If the plot sounds familiar,BLIND ALLEY was remade only 7 years later as THE DARK PAST with WILLIAM HOLDEN and LEE J. COBB.
In the Bellamy house is his wife,ROSE HOBART and their son,SCOTTY BECKETT,plus friends MELVILLE COOPER, his wife,JOAN PERRY and JOHN ELDRIDGE ( with whom Joan is having an affair.)

Chester’s gang include his long time girlfriend ,ANN DVORAK, MARC LAWRENCE and MILBURN STONE.
The audience knows from the start that Chester is a killer as he cold bloodedly shoots the prison governor he took hostage. (Ann doesn’t even blink as the shots run out.)

As in THE DESPERATE HOURS, the gang take over the house as they await a boat for their escape over the lake.
Having seen Ralph at the start giving a lecture to his students, you just know he is going to analyse Chester who storms around the house,frightening everyone, he’s on edge the whole time.
When Chester says to Ralph, “You ain’t got the jitters like everyone else.”, Ralph replies ,”I can’t help thinking of you as a case.”

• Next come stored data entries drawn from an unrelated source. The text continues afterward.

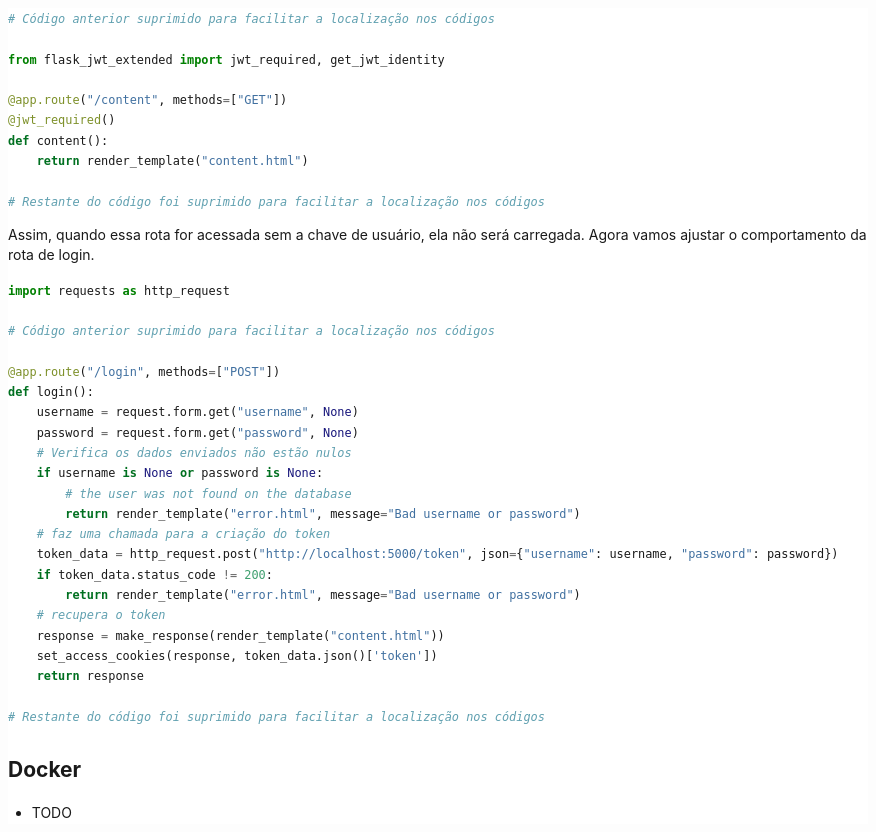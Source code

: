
```python
# Código anterior suprimido para facilitar a localização nos códigos

from flask_jwt_extended import jwt_required, get_jwt_identity

@app.route("/content", methods=["GET"])
@jwt_required()
def content():
    return render_template("content.html")

# Restante do código foi suprimido para facilitar a localização nos códigos
```

Assim, quando essa rota for acessada sem a chave de usuário, ela não será carregada.
Agora vamos ajustar o comportamento da rota de login.

```python	
import requests as http_request

# Código anterior suprimido para facilitar a localização nos códigos

@app.route("/login", methods=["POST"])
def login():
    username = request.form.get("username", None)
    password = request.form.get("password", None)
    # Verifica os dados enviados não estão nulos
    if username is None or password is None:
        # the user was not found on the database
        return render_template("error.html", message="Bad username or password")
    # faz uma chamada para a criação do token
    token_data = http_request.post("http://localhost:5000/token", json={"username": username, "password": password})
    if token_data.status_code != 200:
        return render_template("error.html", message="Bad username or password")
    # recupera o token
    response = make_response(render_template("content.html"))
    set_access_cookies(response, token_data.json()['token'])
    return response

# Restante do código foi suprimido para facilitar a localização nos códigos
```



## Docker

- TODO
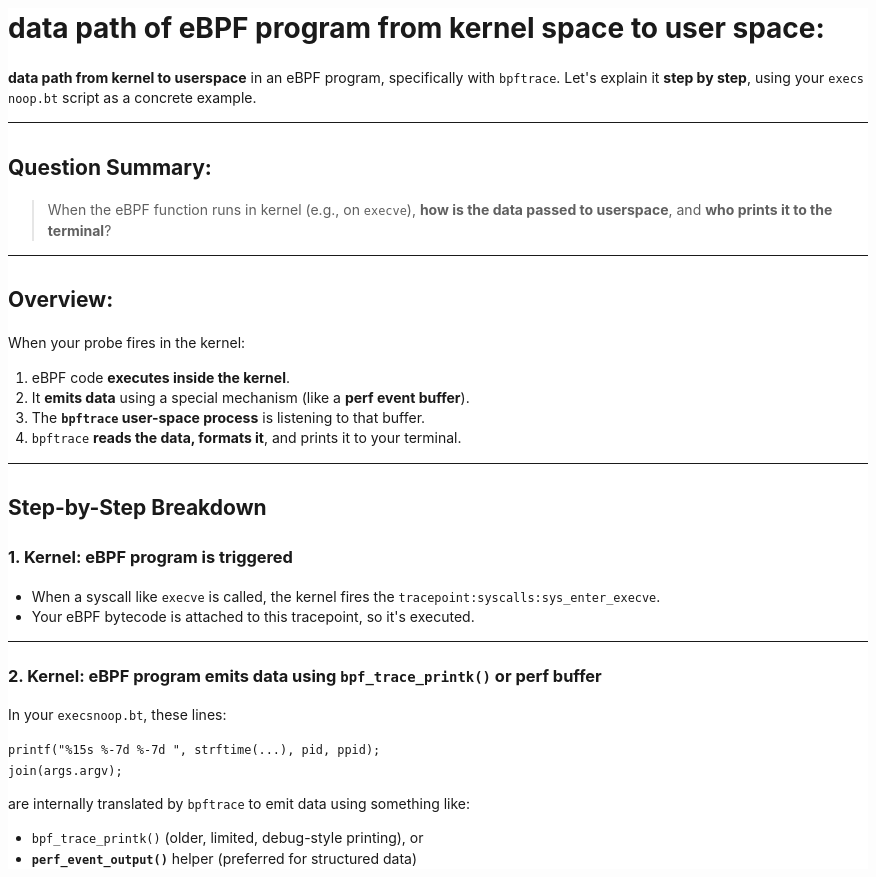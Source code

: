 
# data path of eBPF program from kernel space to user space:

 **data path from kernel to userspace** in an eBPF program, specifically with `bpftrace`. 
 Let's explain it **step by step**, using your `execsnoop.bt` script as a concrete example.

---

## Question Summary:

> When the eBPF function runs in kernel (e.g., on `execve`), **how is the data passed to userspace**, and
  **who prints it to the terminal**?

---

## Overview:

When your probe fires in the kernel:

1. eBPF code **executes inside the kernel**.
2. It **emits data** using a special mechanism (like a **perf event buffer**).
3. The **`bpftrace` user-space process** is listening to that buffer.
4. `bpftrace` **reads the data, formats it**, and prints it to your terminal.

---

## Step-by-Step Breakdown

### 1. Kernel: eBPF program is triggered

* When a syscall like `execve` is called, the kernel fires the `tracepoint:syscalls:sys_enter_execve`.
* Your eBPF bytecode is attached to this tracepoint, so it's executed.

---

###  2. Kernel: eBPF program emits data using `bpf_trace_printk()` or perf buffer

In your `execsnoop.bt`, these lines:

```bpftrace
printf("%15s %-7d %-7d ", strftime(...), pid, ppid);
join(args.argv);
```

are internally translated by `bpftrace` to emit data using something like:

* `bpf_trace_printk()` (older, limited, debug-style printing), or
* **`perf_event_output()`** helper (preferred for structured data)
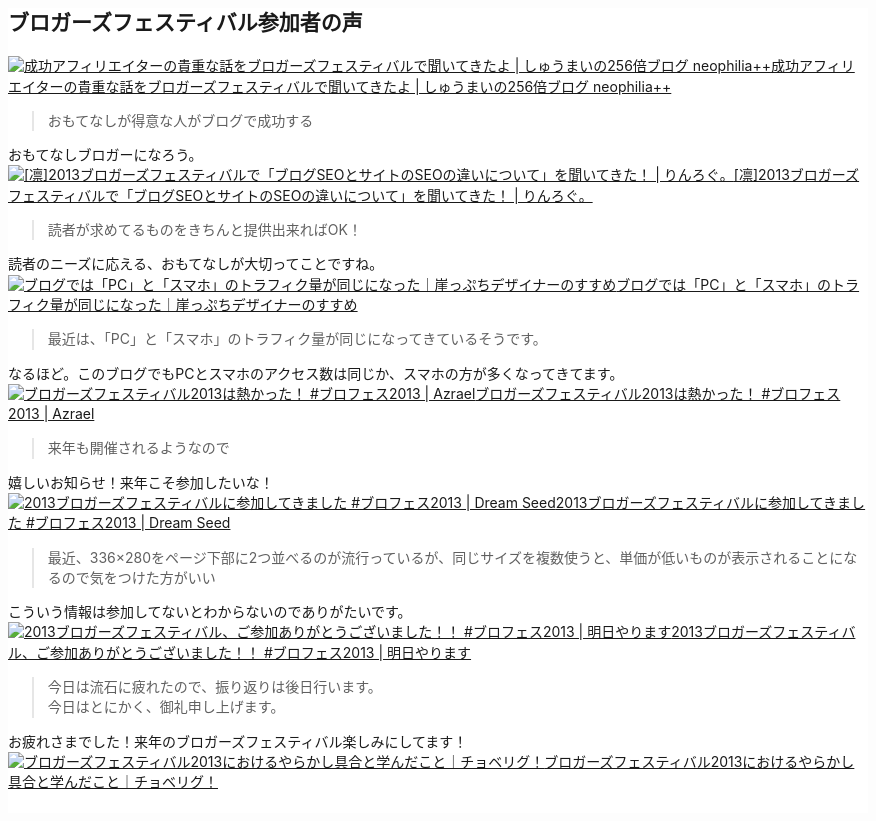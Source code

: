 <h2>ブロガーズフェスティバル参加者の声</h2>
<p><a href="http://shumaiblog.com/event-report-bloggers-festival-oct-20-2013/" target="_blank"><img  class="alignleft" src="https://capture.heartrails.com/150x130?http://shumaiblog.com/event-report-bloggers-festival-oct-20-2013/" alt="成功アフィリエイターの貴重な話をブロガーズフェスティバルで聞いてきたよ | しゅうまいの256倍ブログ neophilia++" width="150" height="130" /></a><a href="http://shumaiblog.com/event-report-bloggers-festival-oct-20-2013/" target="_blank">成功アフィリエイターの貴重な話をブロガーズフェスティバルで聞いてきたよ | しゅうまいの256倍ブログ neophilia++</a><a href="https://b.hatena.ne.jp/entry/http://shumaiblog.com/event-report-bloggers-festival-oct-20-2013/" target="_blank"><img border="0" src="https://b.hatena.ne.jp/entry/image/http://shumaiblog.com/event-report-bloggers-festival-oct-20-2013/" alt="" /></a><br style="clear:both;" /></p>
<blockquote><p>おもてなしが得意な人がブログで成功する</p></blockquote>
<p>おもてなしブロガーになろう。<br />
<a href="http://wan.207works.com/2013bloggers-festival-seo/" target="_blank"><img  class="alignleft" src="https://capture.heartrails.com/150x130?http://wan.207works.com/2013bloggers-festival-seo/" alt="[凛]2013ブロガーズフェスティバルで「ブログSEOとサイトのSEOの違いについて」を聞いてきた！ | りんろぐ。" width="150" height="130" /></a><a href="http://wan.207works.com/2013bloggers-festival-seo/" target="_blank">[凛]2013ブロガーズフェスティバルで「ブログSEOとサイトのSEOの違いについて」を聞いてきた！ | りんろぐ。</a><a href="https://b.hatena.ne.jp/entry/http://wan.207works.com/2013bloggers-festival-seo/" target="_blank"><img border="0" src="https://b.hatena.ne.jp/entry/image/http://wan.207works.com/2013bloggers-festival-seo/" alt="" /></a><br style="clear:both;" /></p>
<blockquote><p>読者が求めてるものをきちんと提供出来ればOK！</p></blockquote>
<p>読者のニーズに応える、おもてなしが大切ってことですね。<br />
<a href="http://ameblo.jp/nashoooooo/entry-11645350535.html" target="_blank"><img  class="alignleft" src="https://capture.heartrails.com/150x130?http://ameblo.jp/nashoooooo/entry-11645350535.html" alt="ブログでは「PC」と「スマホ」のトラフィク量が同じになった｜崖っぷちデザイナーのすすめ" width="150" height="130" /></a><a href="http://ameblo.jp/nashoooooo/entry-11645350535.html" target="_blank">ブログでは「PC」と「スマホ」のトラフィク量が同じになった｜崖っぷちデザイナーのすすめ</a><span class="removed_link" title="b.hatena.ne.jp/entry/http://ameblo.jp/nashoooooo/entry-11645350535.html"><img border="0" src="https://b.hatena.ne.jp/entry/image/http://ameblo.jp/nashoooooo/entry-11645350535.html" alt="" /></span><br style="clear:both;" /></p>
<blockquote><p>最近は、「PC」と「スマホ」のトラフィク量が同じになってきているそうです。</p></blockquote>
<p>なるほど。このブログでもPCとスマホのアクセス数は同じか、スマホの方が多くなってきてます。<br />
<a href="http://zafiel.wingall.com/archives/8161" target="_blank"><img  class="alignleft" src="https://capture.heartrails.com/150x130?http://zafiel.wingall.com/archives/8161" alt="ブロガーズフェスティバル2013は熱かった！ #ブロフェス2013 | Azrael" width="150" height="130" /></a><a href="http://zafiel.wingall.com/archives/8161" target="_blank">ブロガーズフェスティバル2013は熱かった！ #ブロフェス2013 | Azrael</a><a href="https://b.hatena.ne.jp/entry/http://zafiel.wingall.com/archives/8161" target="_blank"><img border="0" src="https://b.hatena.ne.jp/entry/image/http://zafiel.wingall.com/archives/8161" alt="" /></a><br style="clear:both;" /></p>
<blockquote><p>来年も開催されるようなので</p></blockquote>
<p>嬉しいお知らせ！来年こそ参加したいな！<br />
<a href="http://www.dream-seed.com/weblog/archives/2013/10/33649/" target="_blank"><img  class="alignleft" src="https://capture.heartrails.com/150x130?http://www.dream-seed.com/weblog/archives/2013/10/33649/" alt="2013ブロガーズフェスティバルに参加してきました #ブロフェス2013 | Dream Seed" width="150" height="130" /></a><a href="http://www.dream-seed.com/weblog/archives/2013/10/33649/" target="_blank">2013ブロガーズフェスティバルに参加してきました #ブロフェス2013 | Dream Seed</a><span class="removed_link" title="b.hatena.ne.jp/entry/http://www.dream-seed.com/weblog/archives/2013/10/33649/"><img border="0" src="https://b.hatena.ne.jp/entry/image/http://www.dream-seed.com/weblog/archives/2013/10/33649/" alt="" /></span><br style="clear:both;" /></p>
<blockquote><p>最近、336&times;280をページ下部に2つ並べるのが流行っているが、同じサイズを複数使うと、単価が低いものが表示されることになるので気をつけた方がいい</p></blockquote>
<p>こういう情報は参加してないとわからないのでありがたいです。<br />
<a href="http://www.odaiji.com/blog/?p=6171" target="_blank"><img  class="alignleft" src="https://capture.heartrails.com/150x130?http://www.odaiji.com/blog/?p=6171" alt="2013ブロガーズフェスティバル、ご参加ありがとうございました！！ #ブロフェス2013 | 明日やります" width="150" height="130" /></a><a href="http://www.odaiji.com/blog/?p=6171" target="_blank">2013ブロガーズフェスティバル、ご参加ありがとうございました！！ #ブロフェス2013 | 明日やります</a><a href="https://b.hatena.ne.jp/entry/http://www.odaiji.com/blog/?p=6171" target="_blank"><img border="0" src="https://b.hatena.ne.jp/entry/image/http://www.odaiji.com/blog/?p=6171" alt="" /></a><br style="clear:both;" /></p>
<blockquote><p>今日は流石に疲れたので、振り返りは後日行います。<br />
今日はとにかく、御礼申し上げます。</p></blockquote>
<p>お疲れさまでした！来年のブロガーズフェスティバル楽しみにしてます！<br />
<a href="http://ameblo.jp/shoubu/entry-11646636372.html" target="_blank"><img  class="alignleft" src="https://capture.heartrails.com/150x130?http://ameblo.jp/shoubu/entry-11646636372.html" alt="ブロガーズフェスティバル2013におけるやらかし具合と学んだこと｜チョベリグ！" width="150" height="130" /></a><a href="http://ameblo.jp/shoubu/entry-11646636372.html" target="_blank">ブロガーズフェスティバル2013におけるやらかし具合と学んだこと｜チョベリグ！</a><a href="https://b.hatena.ne.jp/entry/http://ameblo.jp/shoubu/entry-11646636372.html" target="_blank"><img border="0" src="https://b.hatena.ne.jp/entry/image/http://ameblo.jp/shoubu/entry-11646636372.html" alt="" /></a><br style="clear:both;" /><br />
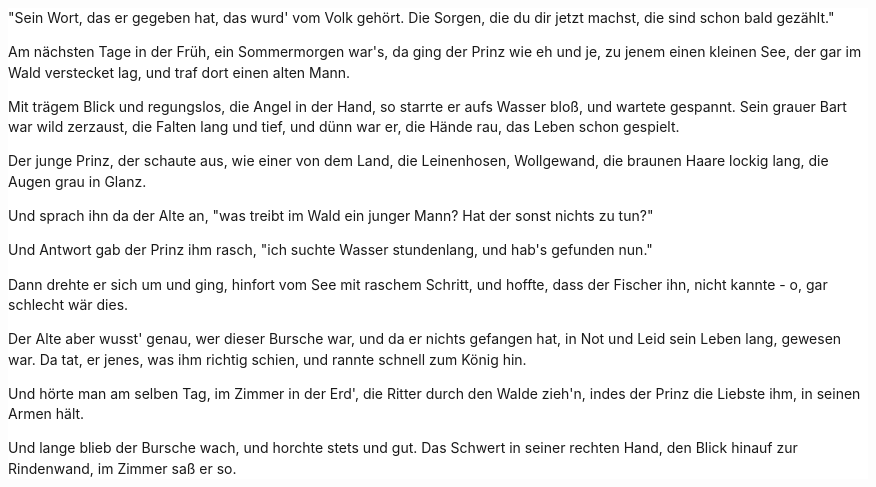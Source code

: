 "Sein Wort, das er gegeben hat,
das wurd' vom Volk gehört.
Die Sorgen, die du dir jetzt machst,
die sind schon bald gezählt."

Am nächsten Tage in der Früh,
ein Sommermorgen war's,
da ging der Prinz wie eh und je,
zu jenem einen kleinen See,
der gar im Wald verstecket lag,
und traf dort einen alten Mann.

Mit trägem Blick und regungslos,
die Angel in der Hand,
so starrte er aufs Wasser bloß,
und wartete gespannt.
Sein grauer Bart war wild zerzaust,
die Falten lang und tief,
und dünn war er, die Hände rau,
das Leben schon gespielt.

Der junge Prinz, der schaute aus,
wie einer von dem Land,
die Leinenhosen, Wollgewand,
die braunen Haare lockig lang,
die Augen grau in Glanz.

Und sprach ihn da der Alte an,
"was treibt im Wald ein junger Mann?
Hat der sonst nichts zu tun?"

Und Antwort gab der Prinz ihm rasch,
"ich suchte Wasser stundenlang,
und hab's gefunden nun."

Dann drehte er sich um und ging,
hinfort vom See mit raschem Schritt,
und hoffte, dass der Fischer ihn,
nicht kannte - o, gar schlecht wär dies.

Der Alte aber wusst' genau,
wer dieser Bursche war,
und da er nichts gefangen hat,
in Not und Leid sein Leben lang,
gewesen war. Da tat,
er jenes, was ihm richtig schien,
und rannte schnell zum König hin.

Und hörte man am selben Tag,
im Zimmer in der Erd',
die Ritter durch den Walde zieh'n,
indes der Prinz die Liebste ihm,
in seinen Armen hält.

Und lange blieb der Bursche wach,
und horchte stets und gut.
Das Schwert in seiner rechten Hand,
den Blick hinauf zur Rindenwand,
im Zimmer saß er so.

Later, having watched Chester murder one of his students who turns up at the house, Ralph says to his wife,
“I’m going to stop him. I can see that he can’t kill anyone else.I’m going to destroy him – take his brain apart and show him the pieces. It’s the only weapon I have.”

So, in the midst of this extremely tense situation, Ralph gets Chester to start talking about himself. It’s all rather pat as Ralph unearths problems from the gangster’s childhood.
Chester has been having the same nightmare every night and we see his dream in reverse negative – very effective.
There is another stylised flashback (reminiscent of SPELLBOUND) as Chester recalls the traumatic incident in his childhood that started him on the downward spiral.

Ralph figures out what the dream is about and does prevent further deaths.
The film’s title comes from another Bellamy comment to Chester:
“You’re like a man running down a blind alley in the dark.”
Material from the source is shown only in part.